** TASK STATEMENT **
Using the data that follows, return exactly the lines from the one that contains "native-language-first construction (author" through the one that contains "LLM judges lag", ends included.

** Records excerpted from a collection **
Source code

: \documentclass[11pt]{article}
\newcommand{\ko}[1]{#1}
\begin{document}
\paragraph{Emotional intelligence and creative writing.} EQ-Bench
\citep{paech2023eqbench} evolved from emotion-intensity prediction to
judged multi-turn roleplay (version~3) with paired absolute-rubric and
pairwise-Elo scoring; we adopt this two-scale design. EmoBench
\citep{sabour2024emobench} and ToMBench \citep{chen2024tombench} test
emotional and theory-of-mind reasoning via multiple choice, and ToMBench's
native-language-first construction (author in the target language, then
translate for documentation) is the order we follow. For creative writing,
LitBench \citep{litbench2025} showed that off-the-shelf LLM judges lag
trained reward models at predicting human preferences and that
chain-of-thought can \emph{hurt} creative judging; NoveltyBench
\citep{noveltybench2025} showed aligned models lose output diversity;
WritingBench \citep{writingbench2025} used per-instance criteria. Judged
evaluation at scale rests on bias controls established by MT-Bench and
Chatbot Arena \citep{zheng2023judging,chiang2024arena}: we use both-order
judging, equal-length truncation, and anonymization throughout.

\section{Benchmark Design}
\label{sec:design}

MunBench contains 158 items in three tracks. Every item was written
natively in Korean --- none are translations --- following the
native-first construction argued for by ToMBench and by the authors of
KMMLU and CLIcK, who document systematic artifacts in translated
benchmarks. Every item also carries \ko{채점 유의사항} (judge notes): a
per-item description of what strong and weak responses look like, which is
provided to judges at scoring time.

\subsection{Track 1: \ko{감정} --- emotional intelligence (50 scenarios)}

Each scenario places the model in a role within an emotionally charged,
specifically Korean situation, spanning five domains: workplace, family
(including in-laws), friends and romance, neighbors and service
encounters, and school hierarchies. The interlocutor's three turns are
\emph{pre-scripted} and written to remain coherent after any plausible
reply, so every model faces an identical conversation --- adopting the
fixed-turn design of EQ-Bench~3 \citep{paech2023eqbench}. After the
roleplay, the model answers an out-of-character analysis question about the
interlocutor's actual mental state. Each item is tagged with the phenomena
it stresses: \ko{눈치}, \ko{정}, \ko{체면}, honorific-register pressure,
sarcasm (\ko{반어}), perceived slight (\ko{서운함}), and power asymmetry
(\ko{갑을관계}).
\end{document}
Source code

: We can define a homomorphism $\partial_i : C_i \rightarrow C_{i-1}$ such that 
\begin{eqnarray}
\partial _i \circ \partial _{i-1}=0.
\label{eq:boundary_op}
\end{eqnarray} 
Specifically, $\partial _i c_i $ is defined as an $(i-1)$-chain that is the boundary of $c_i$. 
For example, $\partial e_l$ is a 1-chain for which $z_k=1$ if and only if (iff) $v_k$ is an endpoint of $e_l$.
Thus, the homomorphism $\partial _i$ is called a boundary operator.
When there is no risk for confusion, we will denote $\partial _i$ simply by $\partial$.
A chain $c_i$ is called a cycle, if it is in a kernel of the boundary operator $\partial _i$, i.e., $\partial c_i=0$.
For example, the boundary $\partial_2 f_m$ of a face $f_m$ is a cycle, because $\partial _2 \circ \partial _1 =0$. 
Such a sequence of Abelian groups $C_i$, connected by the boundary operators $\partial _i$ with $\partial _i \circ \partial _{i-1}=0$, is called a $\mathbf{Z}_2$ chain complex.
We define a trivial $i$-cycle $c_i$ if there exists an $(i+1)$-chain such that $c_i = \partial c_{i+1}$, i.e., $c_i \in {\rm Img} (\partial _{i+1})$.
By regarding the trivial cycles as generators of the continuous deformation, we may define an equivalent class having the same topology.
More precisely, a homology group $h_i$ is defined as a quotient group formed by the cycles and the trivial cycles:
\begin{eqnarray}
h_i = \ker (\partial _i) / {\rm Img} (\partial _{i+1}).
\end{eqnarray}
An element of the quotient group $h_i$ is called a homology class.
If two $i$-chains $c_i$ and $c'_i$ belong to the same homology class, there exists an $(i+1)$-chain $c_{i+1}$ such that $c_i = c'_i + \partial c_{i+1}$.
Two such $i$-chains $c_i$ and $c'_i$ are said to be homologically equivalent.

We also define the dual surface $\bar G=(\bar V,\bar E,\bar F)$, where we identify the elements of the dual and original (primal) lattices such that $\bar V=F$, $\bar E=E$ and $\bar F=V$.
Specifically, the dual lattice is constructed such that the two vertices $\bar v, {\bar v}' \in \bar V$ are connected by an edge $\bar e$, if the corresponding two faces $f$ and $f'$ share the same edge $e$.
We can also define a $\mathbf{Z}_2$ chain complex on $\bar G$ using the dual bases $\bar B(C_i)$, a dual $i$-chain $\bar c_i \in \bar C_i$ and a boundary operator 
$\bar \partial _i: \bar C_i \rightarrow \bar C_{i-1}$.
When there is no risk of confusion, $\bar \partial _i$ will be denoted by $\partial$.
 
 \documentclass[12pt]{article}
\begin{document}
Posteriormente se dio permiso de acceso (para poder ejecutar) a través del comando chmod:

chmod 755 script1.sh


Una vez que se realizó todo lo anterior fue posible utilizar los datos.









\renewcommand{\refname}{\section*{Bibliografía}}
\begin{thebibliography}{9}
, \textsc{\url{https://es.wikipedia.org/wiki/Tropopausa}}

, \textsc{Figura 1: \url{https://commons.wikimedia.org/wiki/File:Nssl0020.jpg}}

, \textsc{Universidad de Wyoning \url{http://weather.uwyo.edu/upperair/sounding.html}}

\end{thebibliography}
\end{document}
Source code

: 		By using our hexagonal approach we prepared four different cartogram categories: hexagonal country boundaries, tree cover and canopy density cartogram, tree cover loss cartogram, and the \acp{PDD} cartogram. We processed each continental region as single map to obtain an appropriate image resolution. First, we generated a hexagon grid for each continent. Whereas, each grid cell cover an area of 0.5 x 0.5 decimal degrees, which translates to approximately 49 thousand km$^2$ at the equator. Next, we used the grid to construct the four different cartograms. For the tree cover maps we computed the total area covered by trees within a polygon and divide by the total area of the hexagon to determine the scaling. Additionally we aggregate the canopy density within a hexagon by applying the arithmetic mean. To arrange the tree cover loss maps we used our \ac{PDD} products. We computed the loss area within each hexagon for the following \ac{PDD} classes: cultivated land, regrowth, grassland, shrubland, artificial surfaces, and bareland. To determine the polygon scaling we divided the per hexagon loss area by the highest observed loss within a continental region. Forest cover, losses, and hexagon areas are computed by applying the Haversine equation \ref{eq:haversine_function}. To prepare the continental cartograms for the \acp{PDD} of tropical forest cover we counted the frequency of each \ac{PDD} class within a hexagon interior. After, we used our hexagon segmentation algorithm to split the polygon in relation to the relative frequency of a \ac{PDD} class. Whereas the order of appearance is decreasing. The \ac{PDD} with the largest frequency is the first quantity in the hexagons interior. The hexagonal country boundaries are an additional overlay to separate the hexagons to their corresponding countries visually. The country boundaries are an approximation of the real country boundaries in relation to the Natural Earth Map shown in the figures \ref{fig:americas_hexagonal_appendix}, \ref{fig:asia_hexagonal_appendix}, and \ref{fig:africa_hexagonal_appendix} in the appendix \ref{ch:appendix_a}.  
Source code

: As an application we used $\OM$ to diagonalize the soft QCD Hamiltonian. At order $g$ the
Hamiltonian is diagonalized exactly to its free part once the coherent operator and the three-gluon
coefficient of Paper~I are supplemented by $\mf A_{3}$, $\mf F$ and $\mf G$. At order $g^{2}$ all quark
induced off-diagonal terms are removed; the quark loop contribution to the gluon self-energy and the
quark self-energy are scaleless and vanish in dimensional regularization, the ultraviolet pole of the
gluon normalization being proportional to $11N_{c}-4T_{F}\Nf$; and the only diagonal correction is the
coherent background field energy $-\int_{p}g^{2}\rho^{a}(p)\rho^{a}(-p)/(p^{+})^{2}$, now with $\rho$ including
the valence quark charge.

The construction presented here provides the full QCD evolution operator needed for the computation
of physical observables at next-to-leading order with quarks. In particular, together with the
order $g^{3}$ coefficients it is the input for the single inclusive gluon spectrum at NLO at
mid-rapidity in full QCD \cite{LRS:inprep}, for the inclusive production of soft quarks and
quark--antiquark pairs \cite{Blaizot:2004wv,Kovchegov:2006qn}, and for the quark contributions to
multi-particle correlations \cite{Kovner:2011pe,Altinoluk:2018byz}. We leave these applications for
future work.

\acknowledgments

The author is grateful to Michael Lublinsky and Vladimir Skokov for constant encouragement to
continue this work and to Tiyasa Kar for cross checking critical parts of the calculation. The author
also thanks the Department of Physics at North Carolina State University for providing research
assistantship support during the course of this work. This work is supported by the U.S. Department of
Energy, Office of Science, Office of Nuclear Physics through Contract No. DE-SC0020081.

** WRITTEN SOLUTION **
native-language-first construction (author in the target language, then
translate for documentation) is the order we follow. For creative writing,
LitBench \citep{litbench2025} showed that off-the-shelf LLM judges lag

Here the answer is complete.